Governor Laura Kelly has signed onto an amicus brief along with 18 states and the District of Columbia urging the National Archives and Records Administration to recognize the Equal Rights Amendment to the U.S. Constitution.
“After generations of fighting for equal treatment and nearly 50 years after Kansas first passed the Equal Rights Amendment, the required 38 states have ratified it, and the Amendment should take its rightful place in the Constitution,” Governor Kelly said. “Kansas will join the chorus of other states proclaiming that equal rights belong to all Americans, regardless of sex.”
The amendment, which was initially proposed in 1972, reads simply, “Equality of rights under the law shall not be denied or abridged by the United States or by any State on account of sex.” Kansas was one of the first seven states to approve the amendment, just days after it was proposed, at the urging of the late Governor Robert Docking.
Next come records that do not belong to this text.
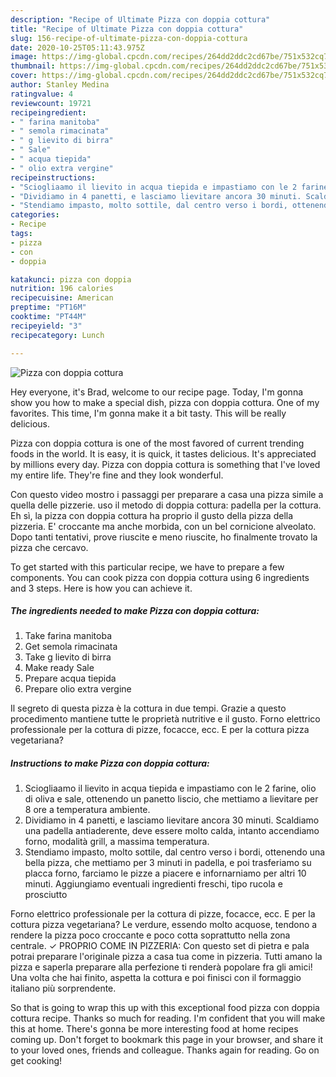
 ```yaml
---
description: "Recipe of Ultimate Pizza con doppia cottura"
title: "Recipe of Ultimate Pizza con doppia cottura"
slug: 156-recipe-of-ultimate-pizza-con-doppia-cottura
date: 2020-10-25T05:11:43.975Z
image: https://img-global.cpcdn.com/recipes/264dd2ddc2cd67be/751x532cq70/pizza-con-doppia-cottura-recipe-main-photo.jpg
thumbnail: https://img-global.cpcdn.com/recipes/264dd2ddc2cd67be/751x532cq70/pizza-con-doppia-cottura-recipe-main-photo.jpg
cover: https://img-global.cpcdn.com/recipes/264dd2ddc2cd67be/751x532cq70/pizza-con-doppia-cottura-recipe-main-photo.jpg
author: Stanley Medina
ratingvalue: 4
reviewcount: 19721
recipeingredient:
- " farina manitoba"
- " semola rimacinata"
- " g lievito di birra"
- " Sale"
- " acqua tiepida"
- " olio extra vergine"
recipeinstructions:
- "Sciogliaamo il lievito in acqua tiepida e impastiamo con le 2 farine, olio di oliva e sale, ottenendo un panetto liscio, che mettiamo a lievitare per 8 ore a temperatura ambiente."
- "Dividiamo in 4 panetti, e lasciamo lievitare ancora 30 minuti. Scaldiamo una padella antiaderente, deve essere molto calda, intanto accendiamo forno, modalità grill, a massima temperatura."
- "Stendiamo impasto, molto sottile, dal centro verso i bordi, ottenendo una bella pizza, che mettiamo per 3 minuti in padella, e poi trasferiamo su placca forno, farciamo le pizze a piacere e infornarniamo per altri 10 minuti. Aggiungiamo eventuali ingredienti freschi, tipo rucola e prosciutto"
categories:
- Recipe
tags:
- pizza
- con
- doppia

katakunci: pizza con doppia 
nutrition: 196 calories
recipecuisine: American
preptime: "PT16M"
cooktime: "PT44M"
recipeyield: "3"
recipecategory: Lunch

---
```



![Pizza con doppia cottura](https://img-global.cpcdn.com/recipes/264dd2ddc2cd67be/751x532cq70/pizza-con-doppia-cottura-recipe-main-photo.jpg)

Hey everyone, it's Brad, welcome to our recipe page. Today, I'm gonna show you how to make a special dish, pizza con doppia cottura. One of my favorites. This time, I'm gonna make it a bit tasty. This will be really delicious.

Pizza con doppia cottura is one of the most favored of current trending foods in the world. It is easy, it is quick, it tastes delicious. It's appreciated by millions every day. Pizza con doppia cottura is something that I've loved my entire life. They're fine and they look wonderful.

Con questo video mostro i passaggi per preparare a casa una pizza simile a quella delle pizzerie. uso il metodo di doppia cottura: padella per la cottura. Eh sì, la pizza con doppia cottura ha proprio il gusto della pizza della pizzeria. E&#39; croccante ma anche morbida, con un bel cornicione alveolato. Dopo tanti tentativi, prove riuscite e meno riuscite, ho finalmente trovato la pizza che cercavo.


To get started with this particular recipe, we have to prepare a few components. You can cook pizza con doppia cottura using 6 ingredients and 3 steps. Here is how you can achieve it.

<!--inarticleads1-->

##### The ingredients needed to make Pizza con doppia cottura:

1. Take  farina manitoba
1. Get  semola rimacinata
1. Take  g lievito di birra
1. Make ready  Sale
1. Prepare  acqua tiepida
1. Prepare  olio extra vergine


Il segreto di questa pizza è la cottura in due tempi. Grazie a questo procedimento mantiene tutte le proprietà nutritive e il gusto. Forno elettrico professionale per la cottura di pizze, focacce, ecc. E per la cottura pizza vegetariana? 

<!--inarticleads2-->

##### Instructions to make Pizza con doppia cottura:

1. Sciogliaamo il lievito in acqua tiepida e impastiamo con le 2 farine, olio di oliva e sale, ottenendo un panetto liscio, che mettiamo a lievitare per 8 ore a temperatura ambiente.
1. Dividiamo in 4 panetti, e lasciamo lievitare ancora 30 minuti. Scaldiamo una padella antiaderente, deve essere molto calda, intanto accendiamo forno, modalità grill, a massima temperatura.
1. Stendiamo impasto, molto sottile, dal centro verso i bordi, ottenendo una bella pizza, che mettiamo per 3 minuti in padella, e poi trasferiamo su placca forno, farciamo le pizze a piacere e infornarniamo per altri 10 minuti. Aggiungiamo eventuali ingredienti freschi, tipo rucola e prosciutto


Forno elettrico professionale per la cottura di pizze, focacce, ecc. E per la cottura pizza vegetariana? Le verdure, essendo molto acquose, tendono a rendere la pizza poco croccante e poco cotta soprattutto nella zona centrale. ✓ PROPRIO COME IN PIZZERIA: Con questo set di pietra e pala potrai preparare l&#39;originale pizza a casa tua come in pizzeria. Tutti amano la pizza e saperla preparare alla perfezione ti renderà popolare fra gli amici! Una volta che hai finito, aspetta la cottura e poi finisci con il formaggio italiano più sorprendente. 

So that is going to wrap this up with this exceptional food pizza con doppia cottura recipe. Thanks so much for reading. I'm confident that you will make this at home. There's gonna be more interesting food at home recipes coming up. Don't forget to bookmark this page in your browser, and share it to your loved ones, friends and colleague. Thanks again for reading. Go on get cooking!
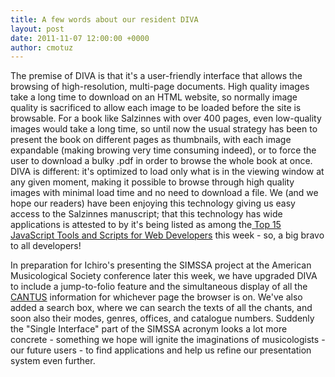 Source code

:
 ```yaml
---
title: A few words about our resident DIVA
layout: post
date: 2011-11-07 12:00:00 +0000
author: cmotuz
---
```


The premise of DIVA is that it's a user-friendly interface that allows the browsing of high-resolution, multi-page documents. High quality images take a long time to download on an HTML website, so normally image quality is sacrificed to allow each image to be loaded before the site is browsable. For a book like Salzinnes with over 400 pages, even low-quality images would take a long time, so until now the usual strategy has been to present the book on different pages as thumbnails, with each image expandable (making browing very time consuming indeed), or to force the user to download a bulky .pdf in order to browse the whole book at once. DIVA is different: it's optimized to load only what is in the viewing window at any given moment, making it possible to browse through high quality images with minimal load time and no need to download a file. We (and we hope our readers) have been enjoying this technology giving us easy access to the Salzinnes manuscript; that this technology has wide applications is attested to by it's being listed as among the[ Top 15 JavaScript Tools and Scripts for Web Developers](http://blueblots.com/tools/javascript-tools-and-scripts/) this week - so, a big bravo to all developers!

In preparation for Ichiro's presenting the SIMSSA project at the American Musicological Society conference later this week, we have upgraded DIVA to include a jump-to-folio feature and the simultaneous display of all the [CANTUS](http://cantusdatabase.org/) information for whichever page the browser is on. We've also added a search box, where we can search the texts of all the chants, and soon also their modes, genres, offices, and catalogue numbers. Suddenly the "Single Interface" part of the SIMSSA acronym looks a lot more concrete - something we hope will ignite the imaginations of musicologists - our future users - to find applications and help us refine our presentation system even further.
The lawsuit asks the courts to direct the Archivist of the United States to add the Equal Rights Amendment to the US Constitution. He argues that time has expired and that the amendment is dead, even though the required three quarters of states have passed it.
“In the year 2020, the fact that women and men are equal should not be controversial, but women still face discrimination, earn less than their male counterparts and are underrepresented in public life,” Governor Kelly said. That is why I’ve committed to addressing the gender parity on our state boards, it’s why I fight for women’s rights to their own healthcare decisions, and it’s why I am signing onto this lawsuit today.”
The lawsuit—Virginia v. Ferriero, Case No. 1:20-cv-242-RC—is pending in the United States District Court for the District of Columbia. Joining the amicus brief are Connecticut, Colorado, Delaware, Hawaii, Maine, Maryland, Massachusetts, Minnesota, New Jersey, New Mexico, North Carolina, Oregon, Pennsylvania, Rhode Island, Vermont, Washington, Wisconsin, and the District of Columbia.